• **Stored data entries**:

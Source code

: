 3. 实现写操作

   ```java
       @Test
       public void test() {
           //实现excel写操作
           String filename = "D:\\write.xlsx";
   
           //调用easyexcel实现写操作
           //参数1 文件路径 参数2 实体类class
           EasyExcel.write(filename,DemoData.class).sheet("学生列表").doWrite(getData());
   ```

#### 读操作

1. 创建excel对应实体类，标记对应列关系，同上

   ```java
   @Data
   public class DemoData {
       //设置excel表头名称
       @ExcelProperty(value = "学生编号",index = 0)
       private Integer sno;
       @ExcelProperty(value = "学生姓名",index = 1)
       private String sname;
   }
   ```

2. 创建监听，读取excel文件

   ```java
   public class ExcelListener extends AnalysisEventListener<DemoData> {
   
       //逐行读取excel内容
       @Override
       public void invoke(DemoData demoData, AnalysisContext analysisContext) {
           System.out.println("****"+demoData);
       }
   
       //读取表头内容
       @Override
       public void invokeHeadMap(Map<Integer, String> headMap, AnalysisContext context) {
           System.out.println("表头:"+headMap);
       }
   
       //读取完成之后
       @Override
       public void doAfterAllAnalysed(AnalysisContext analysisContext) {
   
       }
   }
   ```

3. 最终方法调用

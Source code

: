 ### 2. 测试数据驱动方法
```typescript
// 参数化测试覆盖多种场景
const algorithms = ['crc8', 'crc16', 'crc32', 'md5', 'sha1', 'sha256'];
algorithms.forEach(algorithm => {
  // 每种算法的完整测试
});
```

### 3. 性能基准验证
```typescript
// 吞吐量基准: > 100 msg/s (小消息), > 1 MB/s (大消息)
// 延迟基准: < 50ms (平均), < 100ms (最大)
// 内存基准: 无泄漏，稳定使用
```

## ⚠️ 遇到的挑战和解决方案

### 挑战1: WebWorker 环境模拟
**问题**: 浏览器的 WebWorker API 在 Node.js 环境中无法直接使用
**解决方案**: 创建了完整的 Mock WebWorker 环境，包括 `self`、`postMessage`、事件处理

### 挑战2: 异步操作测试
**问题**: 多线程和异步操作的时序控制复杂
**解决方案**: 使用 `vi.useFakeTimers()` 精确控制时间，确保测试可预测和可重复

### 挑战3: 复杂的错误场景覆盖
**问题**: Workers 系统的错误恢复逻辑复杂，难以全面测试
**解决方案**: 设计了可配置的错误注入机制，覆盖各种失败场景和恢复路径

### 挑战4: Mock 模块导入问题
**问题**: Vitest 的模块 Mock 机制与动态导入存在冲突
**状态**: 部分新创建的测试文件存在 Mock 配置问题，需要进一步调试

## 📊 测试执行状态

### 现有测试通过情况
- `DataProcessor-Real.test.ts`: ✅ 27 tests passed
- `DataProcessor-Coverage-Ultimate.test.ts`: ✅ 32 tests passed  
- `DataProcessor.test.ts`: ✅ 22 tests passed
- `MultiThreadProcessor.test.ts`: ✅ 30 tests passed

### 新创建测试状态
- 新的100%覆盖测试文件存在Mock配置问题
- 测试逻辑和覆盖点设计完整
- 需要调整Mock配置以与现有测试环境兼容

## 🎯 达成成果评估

• **ASSIGNMENT**: Exact output of every entry is required.

• **THE COMPLETED TASK**:
Source code

: 3. 实现写操作

   ```java
       @Test
       public void test() {
           //实现excel写操作
           String filename = "D:\\write.xlsx";
   
           //调用easyexcel实现写操作
           //参数1 文件路径 参数2 实体类class
           EasyExcel.write(filename,DemoData.class).sheet("学生列表").doWrite(getData());
   ```

#### 读操作

1. 创建excel对应实体类，标记对应列关系，同上

   ```java
   @Data
   public class DemoData {
       //设置excel表头名称
       @ExcelProperty(value = "学生编号",index = 0)
       private Integer sno;
       @ExcelProperty(value = "学生姓名",index = 1)
       private String sname;
   }
   ```

2. 创建监听，读取excel文件

   ```java
   public class ExcelListener extends AnalysisEventListener<DemoData> {
   
       //逐行读取excel内容
       @Override
       public void invoke(DemoData demoData, AnalysisContext analysisContext) {
           System.out.println("****"+demoData);
       }
   
       //读取表头内容
       @Override
       public void invokeHeadMap(Map<Integer, String> headMap, AnalysisContext context) {
           System.out.println("表头:"+headMap);
       }
   
       //读取完成之后
       @Override
       public void doAfterAllAnalysed(AnalysisContext analysisContext) {
   
       }
   }
   ```

3. 最终方法调用

Source code

: ### 2. 测试数据驱动方法
```typescript
// 参数化测试覆盖多种场景
const algorithms = ['crc8', 'crc16', 'crc32', 'md5', 'sha1', 'sha256'];
algorithms.forEach(algorithm => {
  // 每种算法的完整测试
});
```

### 3. 性能基准验证
```typescript
// 吞吐量基准: > 100 msg/s (小消息), > 1 MB/s (大消息)
// 延迟基准: < 50ms (平均), < 100ms (最大)
// 内存基准: 无泄漏，稳定使用
```

## ⚠️ 遇到的挑战和解决方案

### 挑战1: WebWorker 环境模拟
**问题**: 浏览器的 WebWorker API 在 Node.js 环境中无法直接使用
**解决方案**: 创建了完整的 Mock WebWorker 环境，包括 `self`、`postMessage`、事件处理

### 挑战2: 异步操作测试
**问题**: 多线程和异步操作的时序控制复杂
**解决方案**: 使用 `vi.useFakeTimers()` 精确控制时间，确保测试可预测和可重复

### 挑战3: 复杂的错误场景覆盖
**问题**: Workers 系统的错误恢复逻辑复杂，难以全面测试
**解决方案**: 设计了可配置的错误注入机制，覆盖各种失败场景和恢复路径

### 挑战4: Mock 模块导入问题
**问题**: Vitest 的模块 Mock 机制与动态导入存在冲突
**状态**: 部分新创建的测试文件存在 Mock 配置问题，需要进一步调试

## 📊 测试执行状态

### 现有测试通过情况
- `DataProcessor-Real.test.ts`: ✅ 27 tests passed
- `DataProcessor-Coverage-Ultimate.test.ts`: ✅ 32 tests passed  
- `DataProcessor.test.ts`: ✅ 22 tests passed
- `MultiThreadProcessor.test.ts`: ✅ 30 tests passed

### 新创建测试状态
- 新的100%覆盖测试文件存在Mock配置问题
- 测试逻辑和覆盖点设计完整
- 需要调整Mock配置以与现有测试环境兼容

## 🎯 达成成果评估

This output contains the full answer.